Stereo images of two different views of flat VacA molecules. To correspond with Fig. 10, the newly recognized counterclockwise flat forms with visible central rings are labeled as top halves, while the more common clockwise flat forms are labeled as bottom halves. The VacA flowers themselves are labeled as wholes.

Figure 10

A structural model of VacA based on the three different deep-etch EM views described in this report (Fig. 9). Right: The flower view, interpreted to be a dodecamer composed of two hexameric flat forms interlocked face-to-face. Center: The newly recognized hexameric flat form with counterclockwise chirality and a prominent central ring. The visible surface of this flat form corresponds to the outermost visible face of the VacA flower shown at right. Left: The more common flat form with clockwise chirality and no central ring, interpreted to be the opposite view of a VacA hexamer.

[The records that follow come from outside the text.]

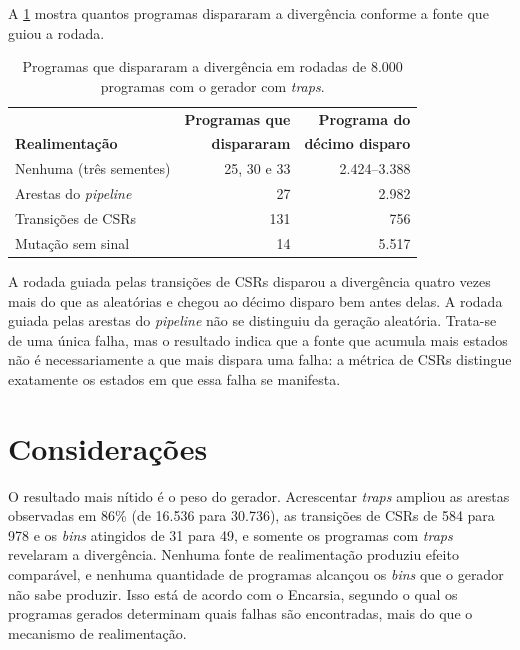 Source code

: A \cref{tab:bug} mostra quantos programas dispararam a divergência conforme a fonte que guiou a rodada.

\begin{table}[htbp]
    \centering
    \caption{Programas que dispararam a divergência em rodadas de 8.000 programas com o gerador com \textit{traps}.}
    \label{tab:bug}
    \small
    \setlength{\tabcolsep}{10pt}
    \renewcommand{\arraystretch}{1.2}
    \begin{tabular}{@{}lrr@{}}
        \toprule
        & \textbf{Programas que} & \textbf{Programa do} \\
        \textbf{Realimentação} & \textbf{dispararam} & \textbf{décimo disparo} \\
        \midrule
        Nenhuma (três sementes) & 25, 30 e 33 & 2.424--3.388 \\
        Arestas do \textit{pipeline} & 27 & 2.982 \\
        Transições de CSRs & 131 & 756 \\
        Mutação sem sinal & 14 & 5.517 \\
        \bottomrule
    \end{tabular}
\end{table}

A rodada guiada pelas transições de CSRs disparou a divergência quatro vezes mais do que as aleatórias e chegou ao décimo disparo bem antes delas. A rodada guiada pelas arestas do \textit{pipeline} não se distinguiu da geração aleatória. Trata-se de uma única falha, mas o resultado indica que a fonte que acumula mais estados não é necessariamente a que mais dispara uma falha: a métrica de CSRs distingue exatamente os estados em que essa falha se manifesta.

\section{Considerações}\label{sec:previo-remarks}

O resultado mais nítido é o peso do gerador. Acrescentar \textit{traps} ampliou as arestas observadas em 86\% (de 16.536 para 30.736), as transições de CSRs de 584 para 978 e os \textit{bins} atingidos de 31 para 49, e somente os programas com \textit{traps} revelaram a divergência. Nenhuma fonte de realimentação produziu efeito comparável, e nenhuma quantidade de programas alcançou os \textit{bins} que o gerador não sabe produzir. Isso está de acordo com o Encarsia, segundo o qual os programas gerados determinam quais falhas são encontradas, mais do que o mecanismo de realimentação.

This visible surface would be sandwiched in the center of the dodecamer and not normally accessible to view.

Figure 11

Schematic view of how the deposition of platinum on intact VacA flowers would obscure their chirality. The progressive increase in highlighting is intended to represent increasing amounts of platinum deposition. This would accentuate the central ring but would largely obscure the cant of the subunits.